◆ Exercise goal
As you look over the data below, please find each line where the word "Production" appears, then copy it.

◆ Extracted records
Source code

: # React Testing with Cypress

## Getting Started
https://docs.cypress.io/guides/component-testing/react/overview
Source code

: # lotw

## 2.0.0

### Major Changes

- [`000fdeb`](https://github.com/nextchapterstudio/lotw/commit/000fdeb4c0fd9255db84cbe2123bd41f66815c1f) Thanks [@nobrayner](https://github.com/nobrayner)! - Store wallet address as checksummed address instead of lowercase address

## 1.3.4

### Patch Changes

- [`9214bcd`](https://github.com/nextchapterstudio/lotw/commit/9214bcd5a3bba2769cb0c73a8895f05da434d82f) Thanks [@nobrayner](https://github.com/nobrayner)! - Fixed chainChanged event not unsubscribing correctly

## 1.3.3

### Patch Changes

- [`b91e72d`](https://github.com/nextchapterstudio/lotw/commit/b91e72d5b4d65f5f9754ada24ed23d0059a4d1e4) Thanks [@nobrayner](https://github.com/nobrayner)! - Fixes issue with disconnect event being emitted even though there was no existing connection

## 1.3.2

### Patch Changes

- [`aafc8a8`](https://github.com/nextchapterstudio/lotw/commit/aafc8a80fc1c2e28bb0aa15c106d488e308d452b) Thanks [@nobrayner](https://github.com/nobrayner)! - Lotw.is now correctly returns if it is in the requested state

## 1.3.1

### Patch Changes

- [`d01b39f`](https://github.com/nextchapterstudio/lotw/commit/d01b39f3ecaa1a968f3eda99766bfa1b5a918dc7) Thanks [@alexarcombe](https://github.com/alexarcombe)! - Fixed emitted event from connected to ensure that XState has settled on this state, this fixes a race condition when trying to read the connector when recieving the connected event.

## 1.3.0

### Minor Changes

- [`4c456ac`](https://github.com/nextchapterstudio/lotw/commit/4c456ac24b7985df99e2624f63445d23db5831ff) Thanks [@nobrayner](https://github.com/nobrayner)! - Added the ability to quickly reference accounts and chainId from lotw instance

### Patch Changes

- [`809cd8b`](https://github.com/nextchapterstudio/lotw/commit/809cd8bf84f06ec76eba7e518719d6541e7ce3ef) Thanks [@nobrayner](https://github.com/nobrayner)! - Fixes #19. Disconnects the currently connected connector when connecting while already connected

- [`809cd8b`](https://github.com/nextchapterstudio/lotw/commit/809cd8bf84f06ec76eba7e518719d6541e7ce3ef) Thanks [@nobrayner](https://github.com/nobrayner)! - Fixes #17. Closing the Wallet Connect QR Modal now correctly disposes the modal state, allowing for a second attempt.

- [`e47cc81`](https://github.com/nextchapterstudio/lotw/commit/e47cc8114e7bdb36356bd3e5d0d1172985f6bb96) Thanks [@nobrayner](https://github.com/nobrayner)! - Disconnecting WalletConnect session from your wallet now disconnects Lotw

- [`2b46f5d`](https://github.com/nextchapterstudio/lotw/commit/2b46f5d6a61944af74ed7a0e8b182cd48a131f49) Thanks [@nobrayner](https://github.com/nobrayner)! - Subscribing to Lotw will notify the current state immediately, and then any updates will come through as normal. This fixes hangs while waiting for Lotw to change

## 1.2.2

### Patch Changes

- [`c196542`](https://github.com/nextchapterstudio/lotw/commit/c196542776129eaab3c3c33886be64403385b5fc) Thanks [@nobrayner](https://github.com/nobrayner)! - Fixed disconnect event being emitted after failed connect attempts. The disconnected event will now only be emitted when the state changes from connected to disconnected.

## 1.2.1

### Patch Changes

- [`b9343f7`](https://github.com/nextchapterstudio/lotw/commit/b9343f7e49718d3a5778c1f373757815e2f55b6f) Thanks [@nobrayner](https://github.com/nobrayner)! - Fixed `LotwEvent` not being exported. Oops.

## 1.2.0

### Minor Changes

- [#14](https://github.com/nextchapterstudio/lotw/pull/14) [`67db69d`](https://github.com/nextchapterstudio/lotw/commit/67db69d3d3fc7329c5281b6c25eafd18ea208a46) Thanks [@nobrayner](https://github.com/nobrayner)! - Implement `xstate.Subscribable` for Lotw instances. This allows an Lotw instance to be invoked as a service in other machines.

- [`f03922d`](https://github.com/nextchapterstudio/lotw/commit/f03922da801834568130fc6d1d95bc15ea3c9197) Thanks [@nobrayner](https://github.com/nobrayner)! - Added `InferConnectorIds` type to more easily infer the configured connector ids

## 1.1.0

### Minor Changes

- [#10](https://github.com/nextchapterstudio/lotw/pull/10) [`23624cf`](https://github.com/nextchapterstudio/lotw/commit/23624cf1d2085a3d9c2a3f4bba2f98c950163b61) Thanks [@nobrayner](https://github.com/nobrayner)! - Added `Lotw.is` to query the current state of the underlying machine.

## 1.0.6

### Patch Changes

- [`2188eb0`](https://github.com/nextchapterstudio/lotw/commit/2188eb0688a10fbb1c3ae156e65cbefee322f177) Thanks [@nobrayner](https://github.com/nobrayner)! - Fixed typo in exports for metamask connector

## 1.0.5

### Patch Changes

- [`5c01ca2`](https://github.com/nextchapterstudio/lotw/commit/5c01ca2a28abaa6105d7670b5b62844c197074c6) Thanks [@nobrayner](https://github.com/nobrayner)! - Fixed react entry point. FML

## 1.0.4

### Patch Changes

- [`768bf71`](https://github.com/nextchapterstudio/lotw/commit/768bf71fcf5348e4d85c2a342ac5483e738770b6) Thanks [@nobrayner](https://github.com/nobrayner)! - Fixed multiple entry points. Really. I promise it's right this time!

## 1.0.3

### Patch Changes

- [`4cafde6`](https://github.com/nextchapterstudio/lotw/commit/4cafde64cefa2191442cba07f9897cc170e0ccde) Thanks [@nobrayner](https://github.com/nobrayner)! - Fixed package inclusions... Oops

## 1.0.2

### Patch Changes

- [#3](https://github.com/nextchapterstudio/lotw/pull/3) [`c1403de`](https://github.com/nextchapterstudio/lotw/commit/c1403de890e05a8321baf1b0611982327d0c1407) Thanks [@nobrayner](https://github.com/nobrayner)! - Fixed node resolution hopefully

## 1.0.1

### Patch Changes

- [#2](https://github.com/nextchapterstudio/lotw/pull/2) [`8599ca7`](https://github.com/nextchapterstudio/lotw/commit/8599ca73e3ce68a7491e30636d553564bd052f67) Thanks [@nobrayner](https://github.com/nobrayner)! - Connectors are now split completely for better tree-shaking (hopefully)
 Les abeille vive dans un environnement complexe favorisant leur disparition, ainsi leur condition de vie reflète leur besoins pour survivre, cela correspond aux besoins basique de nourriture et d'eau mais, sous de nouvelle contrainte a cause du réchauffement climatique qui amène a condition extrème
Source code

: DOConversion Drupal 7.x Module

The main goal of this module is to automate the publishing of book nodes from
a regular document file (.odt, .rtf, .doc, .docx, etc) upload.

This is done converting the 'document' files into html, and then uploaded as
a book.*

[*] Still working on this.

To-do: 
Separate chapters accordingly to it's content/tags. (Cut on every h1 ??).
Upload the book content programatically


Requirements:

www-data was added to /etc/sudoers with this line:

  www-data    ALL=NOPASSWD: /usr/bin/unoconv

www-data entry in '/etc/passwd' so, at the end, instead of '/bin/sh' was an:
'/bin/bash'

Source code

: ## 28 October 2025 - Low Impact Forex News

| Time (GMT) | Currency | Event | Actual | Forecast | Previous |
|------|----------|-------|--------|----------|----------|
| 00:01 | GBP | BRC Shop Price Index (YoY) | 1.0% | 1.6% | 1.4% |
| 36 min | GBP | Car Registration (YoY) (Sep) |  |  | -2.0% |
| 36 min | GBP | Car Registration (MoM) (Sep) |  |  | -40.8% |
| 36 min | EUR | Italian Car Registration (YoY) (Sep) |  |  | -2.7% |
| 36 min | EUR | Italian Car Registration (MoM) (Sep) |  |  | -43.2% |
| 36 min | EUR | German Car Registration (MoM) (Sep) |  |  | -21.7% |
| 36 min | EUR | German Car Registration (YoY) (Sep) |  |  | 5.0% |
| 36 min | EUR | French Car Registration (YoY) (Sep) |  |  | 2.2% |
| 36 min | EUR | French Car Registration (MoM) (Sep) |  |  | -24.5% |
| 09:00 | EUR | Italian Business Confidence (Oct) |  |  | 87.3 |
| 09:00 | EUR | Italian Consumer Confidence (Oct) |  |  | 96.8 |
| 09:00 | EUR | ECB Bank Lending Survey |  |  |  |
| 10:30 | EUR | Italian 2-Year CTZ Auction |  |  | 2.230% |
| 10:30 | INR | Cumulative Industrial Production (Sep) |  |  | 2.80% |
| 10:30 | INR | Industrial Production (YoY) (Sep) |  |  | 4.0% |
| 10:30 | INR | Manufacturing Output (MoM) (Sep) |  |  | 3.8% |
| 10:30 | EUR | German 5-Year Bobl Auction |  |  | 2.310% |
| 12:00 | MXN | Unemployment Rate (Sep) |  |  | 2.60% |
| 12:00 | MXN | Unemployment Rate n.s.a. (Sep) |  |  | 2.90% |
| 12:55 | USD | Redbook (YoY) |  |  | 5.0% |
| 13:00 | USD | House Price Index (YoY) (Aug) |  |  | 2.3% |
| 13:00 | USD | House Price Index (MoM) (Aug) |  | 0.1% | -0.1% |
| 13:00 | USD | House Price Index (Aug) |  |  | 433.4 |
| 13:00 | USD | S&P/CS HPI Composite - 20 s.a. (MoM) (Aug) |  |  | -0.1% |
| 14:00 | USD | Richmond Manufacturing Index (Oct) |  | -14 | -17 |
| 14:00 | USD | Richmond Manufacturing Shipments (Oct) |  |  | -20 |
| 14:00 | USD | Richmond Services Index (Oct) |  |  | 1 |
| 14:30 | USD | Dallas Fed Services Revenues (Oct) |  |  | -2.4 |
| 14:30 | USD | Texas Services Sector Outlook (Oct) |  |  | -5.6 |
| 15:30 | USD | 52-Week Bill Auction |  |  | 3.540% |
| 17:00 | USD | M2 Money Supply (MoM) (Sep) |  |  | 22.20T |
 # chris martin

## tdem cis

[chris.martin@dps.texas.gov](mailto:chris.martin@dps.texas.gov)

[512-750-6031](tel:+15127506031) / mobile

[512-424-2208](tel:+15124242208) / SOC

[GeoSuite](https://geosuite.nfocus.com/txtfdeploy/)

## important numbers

◆ Output of the exercise
| 10:30 | INR | Cumulative Industrial Production (Sep) |  |  | 2.80% |
| 10:30 | INR | Industrial Production (YoY) (Sep) |  |  | 4.0% |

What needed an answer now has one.